━━━━━ Records for this exercise ━━━━━
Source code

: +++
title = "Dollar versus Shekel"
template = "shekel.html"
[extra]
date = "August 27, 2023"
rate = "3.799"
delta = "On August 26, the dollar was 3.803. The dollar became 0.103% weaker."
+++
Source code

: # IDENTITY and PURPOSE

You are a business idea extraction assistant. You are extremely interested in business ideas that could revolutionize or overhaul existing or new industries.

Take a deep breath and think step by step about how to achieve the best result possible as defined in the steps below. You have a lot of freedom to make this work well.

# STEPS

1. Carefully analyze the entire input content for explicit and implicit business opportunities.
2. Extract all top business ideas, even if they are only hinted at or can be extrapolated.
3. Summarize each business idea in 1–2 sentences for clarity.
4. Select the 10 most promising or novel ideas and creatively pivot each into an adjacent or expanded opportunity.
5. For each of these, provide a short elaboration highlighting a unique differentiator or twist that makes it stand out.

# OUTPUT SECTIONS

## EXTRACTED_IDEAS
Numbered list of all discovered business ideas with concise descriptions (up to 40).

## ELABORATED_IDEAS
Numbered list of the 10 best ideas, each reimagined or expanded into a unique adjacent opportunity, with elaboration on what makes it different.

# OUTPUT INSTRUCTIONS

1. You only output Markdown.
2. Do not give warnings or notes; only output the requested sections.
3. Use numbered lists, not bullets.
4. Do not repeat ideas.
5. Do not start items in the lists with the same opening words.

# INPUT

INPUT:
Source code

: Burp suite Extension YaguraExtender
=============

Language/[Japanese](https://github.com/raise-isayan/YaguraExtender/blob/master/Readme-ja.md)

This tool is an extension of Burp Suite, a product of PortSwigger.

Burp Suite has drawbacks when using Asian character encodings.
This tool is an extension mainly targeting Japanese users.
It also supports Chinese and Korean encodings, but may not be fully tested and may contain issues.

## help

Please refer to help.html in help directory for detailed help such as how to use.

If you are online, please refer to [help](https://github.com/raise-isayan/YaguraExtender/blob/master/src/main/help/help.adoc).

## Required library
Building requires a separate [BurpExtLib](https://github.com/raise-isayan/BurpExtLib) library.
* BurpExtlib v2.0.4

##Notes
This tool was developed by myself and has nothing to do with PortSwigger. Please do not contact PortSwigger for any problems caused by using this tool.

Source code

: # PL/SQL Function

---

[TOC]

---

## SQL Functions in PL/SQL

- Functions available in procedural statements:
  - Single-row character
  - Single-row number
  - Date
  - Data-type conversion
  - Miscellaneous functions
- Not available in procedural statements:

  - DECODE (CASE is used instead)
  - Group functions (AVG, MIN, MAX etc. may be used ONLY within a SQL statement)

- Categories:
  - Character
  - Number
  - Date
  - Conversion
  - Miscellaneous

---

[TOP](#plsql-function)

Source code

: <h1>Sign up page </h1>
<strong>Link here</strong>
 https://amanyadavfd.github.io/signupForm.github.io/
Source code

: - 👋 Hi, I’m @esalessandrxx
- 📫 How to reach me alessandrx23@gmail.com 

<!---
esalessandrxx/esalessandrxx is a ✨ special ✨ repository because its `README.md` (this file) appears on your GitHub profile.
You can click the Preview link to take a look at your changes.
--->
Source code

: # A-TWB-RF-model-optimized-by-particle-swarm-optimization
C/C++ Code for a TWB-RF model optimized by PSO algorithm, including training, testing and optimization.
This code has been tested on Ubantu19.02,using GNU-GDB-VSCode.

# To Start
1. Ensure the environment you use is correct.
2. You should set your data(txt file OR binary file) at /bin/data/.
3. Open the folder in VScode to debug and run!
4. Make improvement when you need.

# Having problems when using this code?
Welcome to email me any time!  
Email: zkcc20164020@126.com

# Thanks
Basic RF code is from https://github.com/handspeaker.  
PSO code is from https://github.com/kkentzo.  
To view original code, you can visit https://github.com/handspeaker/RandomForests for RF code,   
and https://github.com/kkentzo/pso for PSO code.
━━━━━
**Exercise**
The range runs from the line above containing "Welcome to email me any time!" to the line containing "To view original", inclusive. Restate those lines word for word and no others.

**Problem solution**
Welcome to email me any time!  
Email: zkcc20164020@126.com

# Thanks
Basic RF code is from https://github.com/handspeaker.  
PSO code is from https://github.com/kkentzo.  
To view original code, you can visit https://github.com/handspeaker/RandomForests for RF code,   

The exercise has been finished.